▶ **PROMPT**
Omitting the pictures, output all of the records precisely as written.

▶ **INFORMATION PROVIDED**
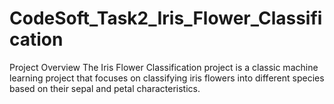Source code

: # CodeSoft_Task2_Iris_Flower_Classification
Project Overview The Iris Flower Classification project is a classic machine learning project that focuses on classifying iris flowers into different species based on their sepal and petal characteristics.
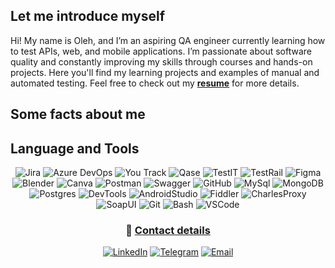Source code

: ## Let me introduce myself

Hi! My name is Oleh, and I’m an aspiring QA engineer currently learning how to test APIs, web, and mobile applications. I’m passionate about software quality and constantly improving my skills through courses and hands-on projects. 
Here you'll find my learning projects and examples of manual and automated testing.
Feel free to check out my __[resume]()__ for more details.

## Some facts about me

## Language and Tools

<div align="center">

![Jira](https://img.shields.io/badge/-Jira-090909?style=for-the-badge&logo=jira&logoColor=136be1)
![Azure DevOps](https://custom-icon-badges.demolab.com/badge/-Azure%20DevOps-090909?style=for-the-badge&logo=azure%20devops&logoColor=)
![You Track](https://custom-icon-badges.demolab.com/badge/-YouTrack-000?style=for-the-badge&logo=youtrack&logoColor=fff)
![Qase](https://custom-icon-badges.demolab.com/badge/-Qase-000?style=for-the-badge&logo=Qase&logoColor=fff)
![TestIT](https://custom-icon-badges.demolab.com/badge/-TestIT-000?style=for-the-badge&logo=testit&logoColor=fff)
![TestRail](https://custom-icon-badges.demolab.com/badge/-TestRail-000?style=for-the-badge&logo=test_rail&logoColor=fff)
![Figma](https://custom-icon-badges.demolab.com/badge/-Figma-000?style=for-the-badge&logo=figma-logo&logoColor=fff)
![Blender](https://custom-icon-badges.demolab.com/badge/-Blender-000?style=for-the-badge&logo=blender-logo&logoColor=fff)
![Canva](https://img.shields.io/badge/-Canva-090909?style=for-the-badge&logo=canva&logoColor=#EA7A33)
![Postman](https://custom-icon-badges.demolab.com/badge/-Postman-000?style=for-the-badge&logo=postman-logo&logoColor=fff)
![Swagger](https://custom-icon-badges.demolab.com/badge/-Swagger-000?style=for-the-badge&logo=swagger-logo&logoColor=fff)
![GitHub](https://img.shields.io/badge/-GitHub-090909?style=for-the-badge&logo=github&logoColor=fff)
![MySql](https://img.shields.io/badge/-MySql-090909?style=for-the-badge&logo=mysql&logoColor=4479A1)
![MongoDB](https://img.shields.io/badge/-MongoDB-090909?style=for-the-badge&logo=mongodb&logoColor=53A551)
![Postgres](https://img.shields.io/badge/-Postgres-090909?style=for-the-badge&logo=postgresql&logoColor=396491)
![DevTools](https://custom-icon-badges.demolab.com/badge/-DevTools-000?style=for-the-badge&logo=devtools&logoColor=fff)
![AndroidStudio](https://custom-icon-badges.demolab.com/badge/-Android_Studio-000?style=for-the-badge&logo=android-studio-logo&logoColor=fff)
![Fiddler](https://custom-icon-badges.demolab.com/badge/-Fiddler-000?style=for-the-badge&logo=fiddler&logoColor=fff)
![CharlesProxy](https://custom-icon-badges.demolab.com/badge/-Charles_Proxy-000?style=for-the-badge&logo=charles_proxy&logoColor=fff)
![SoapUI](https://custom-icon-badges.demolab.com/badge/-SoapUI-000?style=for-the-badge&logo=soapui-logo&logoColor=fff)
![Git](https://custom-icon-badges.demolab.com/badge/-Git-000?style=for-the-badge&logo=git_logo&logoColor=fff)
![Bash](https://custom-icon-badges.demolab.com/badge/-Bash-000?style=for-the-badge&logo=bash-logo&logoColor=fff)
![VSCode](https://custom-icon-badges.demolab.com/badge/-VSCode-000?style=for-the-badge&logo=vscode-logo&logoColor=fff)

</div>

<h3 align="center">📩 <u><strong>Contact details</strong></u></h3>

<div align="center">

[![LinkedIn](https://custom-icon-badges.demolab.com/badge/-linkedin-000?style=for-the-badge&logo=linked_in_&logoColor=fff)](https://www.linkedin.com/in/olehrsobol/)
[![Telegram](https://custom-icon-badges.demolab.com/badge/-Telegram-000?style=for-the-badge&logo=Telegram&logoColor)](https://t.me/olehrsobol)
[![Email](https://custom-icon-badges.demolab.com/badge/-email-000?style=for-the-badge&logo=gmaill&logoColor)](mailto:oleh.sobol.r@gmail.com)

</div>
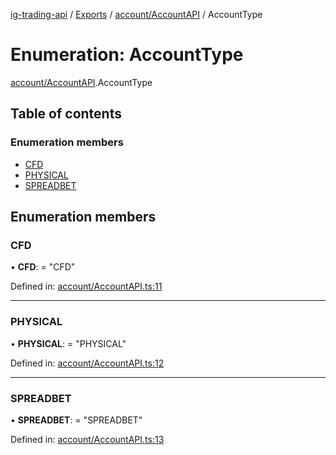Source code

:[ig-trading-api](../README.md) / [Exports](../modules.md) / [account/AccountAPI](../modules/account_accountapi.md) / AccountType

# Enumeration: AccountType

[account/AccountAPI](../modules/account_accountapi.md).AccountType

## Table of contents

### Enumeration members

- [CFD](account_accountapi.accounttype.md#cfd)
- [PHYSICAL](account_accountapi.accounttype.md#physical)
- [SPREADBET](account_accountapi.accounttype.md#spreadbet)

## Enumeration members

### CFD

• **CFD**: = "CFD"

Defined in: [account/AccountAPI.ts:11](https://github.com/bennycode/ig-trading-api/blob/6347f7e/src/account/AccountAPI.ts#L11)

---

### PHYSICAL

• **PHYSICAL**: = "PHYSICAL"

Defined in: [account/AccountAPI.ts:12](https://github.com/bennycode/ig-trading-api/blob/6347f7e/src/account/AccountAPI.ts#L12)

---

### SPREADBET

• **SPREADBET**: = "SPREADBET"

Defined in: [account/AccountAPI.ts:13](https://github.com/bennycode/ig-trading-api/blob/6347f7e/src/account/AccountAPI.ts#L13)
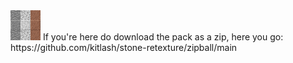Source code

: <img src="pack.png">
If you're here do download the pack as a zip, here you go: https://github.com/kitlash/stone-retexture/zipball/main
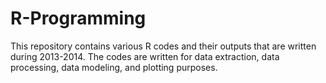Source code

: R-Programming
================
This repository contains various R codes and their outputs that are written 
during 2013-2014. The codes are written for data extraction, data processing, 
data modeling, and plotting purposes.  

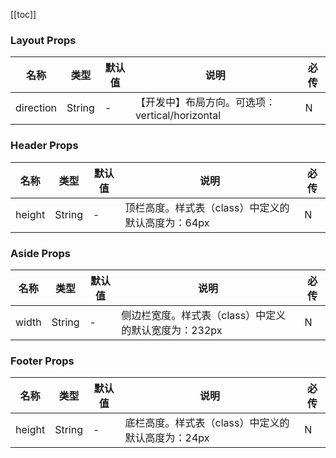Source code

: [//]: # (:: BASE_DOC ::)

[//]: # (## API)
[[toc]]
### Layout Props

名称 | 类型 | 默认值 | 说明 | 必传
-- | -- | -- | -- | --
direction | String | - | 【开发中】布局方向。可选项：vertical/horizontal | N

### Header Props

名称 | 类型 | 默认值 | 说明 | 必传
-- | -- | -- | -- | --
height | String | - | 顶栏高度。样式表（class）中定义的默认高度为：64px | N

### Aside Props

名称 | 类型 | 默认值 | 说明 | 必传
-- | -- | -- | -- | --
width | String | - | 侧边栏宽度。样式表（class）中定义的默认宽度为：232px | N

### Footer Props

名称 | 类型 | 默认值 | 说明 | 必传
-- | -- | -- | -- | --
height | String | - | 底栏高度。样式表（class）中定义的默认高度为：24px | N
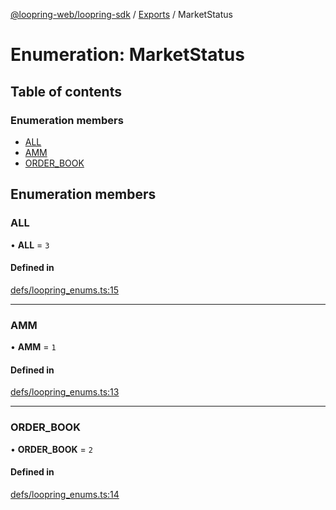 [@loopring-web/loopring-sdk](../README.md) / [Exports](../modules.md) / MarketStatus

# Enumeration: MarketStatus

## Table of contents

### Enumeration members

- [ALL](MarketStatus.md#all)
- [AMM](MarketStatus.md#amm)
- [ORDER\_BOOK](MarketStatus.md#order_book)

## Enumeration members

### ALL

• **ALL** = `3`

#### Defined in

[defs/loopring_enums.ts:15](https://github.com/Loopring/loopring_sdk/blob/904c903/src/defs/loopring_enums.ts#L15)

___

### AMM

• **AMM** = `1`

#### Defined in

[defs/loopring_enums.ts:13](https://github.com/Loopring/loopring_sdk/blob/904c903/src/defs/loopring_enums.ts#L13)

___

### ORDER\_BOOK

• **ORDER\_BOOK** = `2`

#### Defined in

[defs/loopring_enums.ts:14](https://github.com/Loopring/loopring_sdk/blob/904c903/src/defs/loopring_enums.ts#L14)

▶ **OUTPUT BELOW**
Source code

: # CodeSoft_Task2_Iris_Flower_Classification
Project Overview The Iris Flower Classification project is a classic machine learning project that focuses on classifying iris flowers into different species based on their sepal and petal characteristics.
Source code

: ## Let me introduce myself

Hi! My name is Oleh, and I’m an aspiring QA engineer currently learning how to test APIs, web, and mobile applications. I’m passionate about software quality and constantly improving my skills through courses and hands-on projects. 
Here you'll find my learning projects and examples of manual and automated testing.
Feel free to check out my __[resume]()__ for more details.

## Some facts about me

## Language and Tools

<div align="center">

![Jira](https://img.shields.io/badge/-Jira-090909?style=for-the-badge&logo=jira&logoColor=136be1)
![Azure DevOps](https://custom-icon-badges.demolab.com/badge/-Azure%20DevOps-090909?style=for-the-badge&logo=azure%20devops&logoColor=)
![You Track](https://custom-icon-badges.demolab.com/badge/-YouTrack-000?style=for-the-badge&logo=youtrack&logoColor=fff)
![Qase](https://custom-icon-badges.demolab.com/badge/-Qase-000?style=for-the-badge&logo=Qase&logoColor=fff)
![TestIT](https://custom-icon-badges.demolab.com/badge/-TestIT-000?style=for-the-badge&logo=testit&logoColor=fff)
![TestRail](https://custom-icon-badges.demolab.com/badge/-TestRail-000?style=for-the-badge&logo=test_rail&logoColor=fff)
![Figma](https://custom-icon-badges.demolab.com/badge/-Figma-000?style=for-the-badge&logo=figma-logo&logoColor=fff)
![Blender](https://custom-icon-badges.demolab.com/badge/-Blender-000?style=for-the-badge&logo=blender-logo&logoColor=fff)
![Canva](https://img.shields.io/badge/-Canva-090909?style=for-the-badge&logo=canva&logoColor=#EA7A33)
![Postman](https://custom-icon-badges.demolab.com/badge/-Postman-000?style=for-the-badge&logo=postman-logo&logoColor=fff)
![Swagger](https://custom-icon-badges.demolab.com/badge/-Swagger-000?style=for-the-badge&logo=swagger-logo&logoColor=fff)
![GitHub](https://img.shields.io/badge/-GitHub-090909?style=for-the-badge&logo=github&logoColor=fff)
![MySql](https://img.shields.io/badge/-MySql-090909?style=for-the-badge&logo=mysql&logoColor=4479A1)
![MongoDB](https://img.shields.io/badge/-MongoDB-090909?style=for-the-badge&logo=mongodb&logoColor=53A551)
![Postgres](https://img.shields.io/badge/-Postgres-090909?style=for-the-badge&logo=postgresql&logoColor=396491)
![DevTools](https://custom-icon-badges.demolab.com/badge/-DevTools-000?style=for-the-badge&logo=devtools&logoColor=fff)
![AndroidStudio](https://custom-icon-badges.demolab.com/badge/-Android_Studio-000?style=for-the-badge&logo=android-studio-logo&logoColor=fff)
![Fiddler](https://custom-icon-badges.demolab.com/badge/-Fiddler-000?style=for-the-badge&logo=fiddler&logoColor=fff)
![CharlesProxy](https://custom-icon-badges.demolab.com/badge/-Charles_Proxy-000?style=for-the-badge&logo=charles_proxy&logoColor=fff)
![SoapUI](https://custom-icon-badges.demolab.com/badge/-SoapUI-000?style=for-the-badge&logo=soapui-logo&logoColor=fff)
![Git](https://custom-icon-badges.demolab.com/badge/-Git-000?style=for-the-badge&logo=git_logo&logoColor=fff)
![Bash](https://custom-icon-badges.demolab.com/badge/-Bash-000?style=for-the-badge&logo=bash-logo&logoColor=fff)
![VSCode](https://custom-icon-badges.demolab.com/badge/-VSCode-000?style=for-the-badge&logo=vscode-logo&logoColor=fff)

</div>

<h3 align="center">📩 <u><strong>Contact details</strong></u></h3>

<div align="center">

[![LinkedIn](https://custom-icon-badges.demolab.com/badge/-linkedin-000?style=for-the-badge&logo=linked_in_&logoColor=fff)](https://www.linkedin.com/in/olehrsobol/)
[![Telegram](https://custom-icon-badges.demolab.com/badge/-Telegram-000?style=for-the-badge&logo=Telegram&logoColor)](https://t.me/olehrsobol)
[![Email](https://custom-icon-badges.demolab.com/badge/-email-000?style=for-the-badge&logo=gmaill&logoColor)](mailto:oleh.sobol.r@gmail.com)

</div>
Source code

:[ig-trading-api](../README.md) / [Exports](../modules.md) / [account/AccountAPI](../modules/account_accountapi.md) / AccountType

# Enumeration: AccountType

[account/AccountAPI](../modules/account_accountapi.md).AccountType

## Table of contents

### Enumeration members

- [CFD](account_accountapi.accounttype.md#cfd)
- [PHYSICAL](account_accountapi.accounttype.md#physical)
- [SPREADBET](account_accountapi.accounttype.md#spreadbet)

## Enumeration members

### CFD

• **CFD**: = "CFD"

Defined in: [account/AccountAPI.ts:11](https://github.com/bennycode/ig-trading-api/blob/6347f7e/src/account/AccountAPI.ts#L11)

---

### PHYSICAL

• **PHYSICAL**: = "PHYSICAL"

Defined in: [account/AccountAPI.ts:12](https://github.com/bennycode/ig-trading-api/blob/6347f7e/src/account/AccountAPI.ts#L12)

---

### SPREADBET

• **SPREADBET**: = "SPREADBET"

Defined in: [account/AccountAPI.ts:13](https://github.com/bennycode/ig-trading-api/blob/6347f7e/src/account/AccountAPI.ts#L13)
Source code

: <img src="pack.png">
If you're here do download the pack as a zip, here you go: https://github.com/kitlash/stone-retexture/zipball/main
Source code

: R-Programming
================
This repository contains various R codes and their outputs that are written 
during 2013-2014. The codes are written for data extraction, data processing, 
data modeling, and plotting purposes.  

Source code

: [//]: # (:: BASE_DOC ::)

[//]: # (## API)
[[toc]]
### Layout Props

名称 | 类型 | 默认值 | 说明 | 必传
-- | -- | -- | -- | --
direction | String | - | 【开发中】布局方向。可选项：vertical/horizontal | N

### Header Props

名称 | 类型 | 默认值 | 说明 | 必传
-- | -- | -- | -- | --
height | String | - | 顶栏高度。样式表（class）中定义的默认高度为：64px | N

### Aside Props

名称 | 类型 | 默认值 | 说明 | 必传
-- | -- | -- | -- | --
width | String | - | 侧边栏宽度。样式表（class）中定义的默认宽度为：232px | N

### Footer Props

名称 | 类型 | 默认值 | 说明 | 必传
-- | -- | -- | -- | --
height | String | - | 底栏高度。样式表（class）中定义的默认高度为：24px | N
 [@loopring-web/loopring-sdk](../README.md) / [Exports](../modules.md) / MarketStatus

# Enumeration: MarketStatus

## Table of contents

### Enumeration members

- [ALL](MarketStatus.md#all)
- [AMM](MarketStatus.md#amm)
- [ORDER\_BOOK](MarketStatus.md#order_book)

## Enumeration members

### ALL

• **ALL** = `3`

#### Defined in

[defs/loopring_enums.ts:15](https://github.com/Loopring/loopring_sdk/blob/904c903/src/defs/loopring_enums.ts#L15)

___

### AMM

• **AMM** = `1`

#### Defined in

[defs/loopring_enums.ts:13](https://github.com/Loopring/loopring_sdk/blob/904c903/src/defs/loopring_enums.ts#L13)

___

### ORDER\_BOOK

• **ORDER\_BOOK** = `2`

#### Defined in

[defs/loopring_enums.ts:14](https://github.com/Loopring/loopring_sdk/blob/904c903/src/defs/loopring_enums.ts#L14)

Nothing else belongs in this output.